ひとしきりおふざけが終わってお互いにスウィーツをつまむ。愛する、ね。眼を愛する自信はあるけど他はどうだろう。容姿は一般的に眼を除いて整ってる、容姿は合格。性格は道路側を歩いたり歩幅を合わせてくれたりしてくれるプラス面とマイナス面の面倒くさがり屋、パーソナルスペースの広さとかがあるけど私にとって問題ない。まあ、まだ知らないところも多いけど凄く優良物件かな?

 

 

「……まだ知らなすぎるかな。」

「え?」

「小町さん。比企谷さんの事をもっと知りたいな、お願いできるかな?」

「いいともー!兄が帰ってくるまでたっぷりお話します!あっご飯食べていきます?」

「いや、それは流石に悪いよ。」

「いえいえ!兄と二人っきりの食事だけじゃなくてー未来の義姉ちゃんとご飯食べたいなー」

 

 

おねだり上手だね。それにさっきの断り方だとこれに返すことができなくなっちゃう。そうなると私が言えることは一つだけ

 

 

「そこまで言うならいただきます。

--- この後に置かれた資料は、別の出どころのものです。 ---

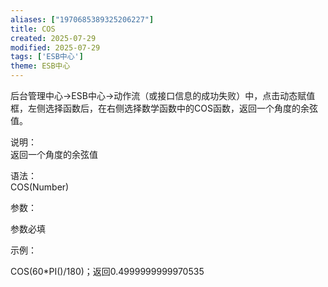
 ```yaml
---
aliases: ["1970685389325206227"]
title: COS
created: 2025-07-29
modified: 2025-07-29
tags: ['ESB中心']
theme: ESB中心
---
```


后台管理中心->ESB中心->动作流（或接口信息的成功失败）中，点击动态赋值框，左侧选择函数后，在右侧选择数学函数中的COS函数，返回一个角度的余弦值。

说明：  
返回一个角度的余弦值

语法：  
COS(Number)  

参数：

参数必填

示例：

COS(60\*PI()/180)；返回0.4999999999970535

」

「それじゃあ、兄のお話をはじまりはじまりー!」

 

 

 

ちなみにこの後は、小町さんとメールアドレス交換したり、帰ってきた比企谷さんに小町さんが「ご飯にする?お風呂にする?そ・れ・と・も」の所で「や・ち・よ?」とやったら凍り付いたり(サプライズ成功)、普通にご飯食べたり、小町さんの勉強を見たりした、泊まっていってというお誘いをされたりした。お泊りは流石に断ったよ。

 

 

………

八千代の日記

 

とても楽しい一日だったよ。あと小町さんから「明日の九時ごろ小町の家で遊びましょう」というお誘いが来たから乗ることにしたよ。楽しみな休日だね。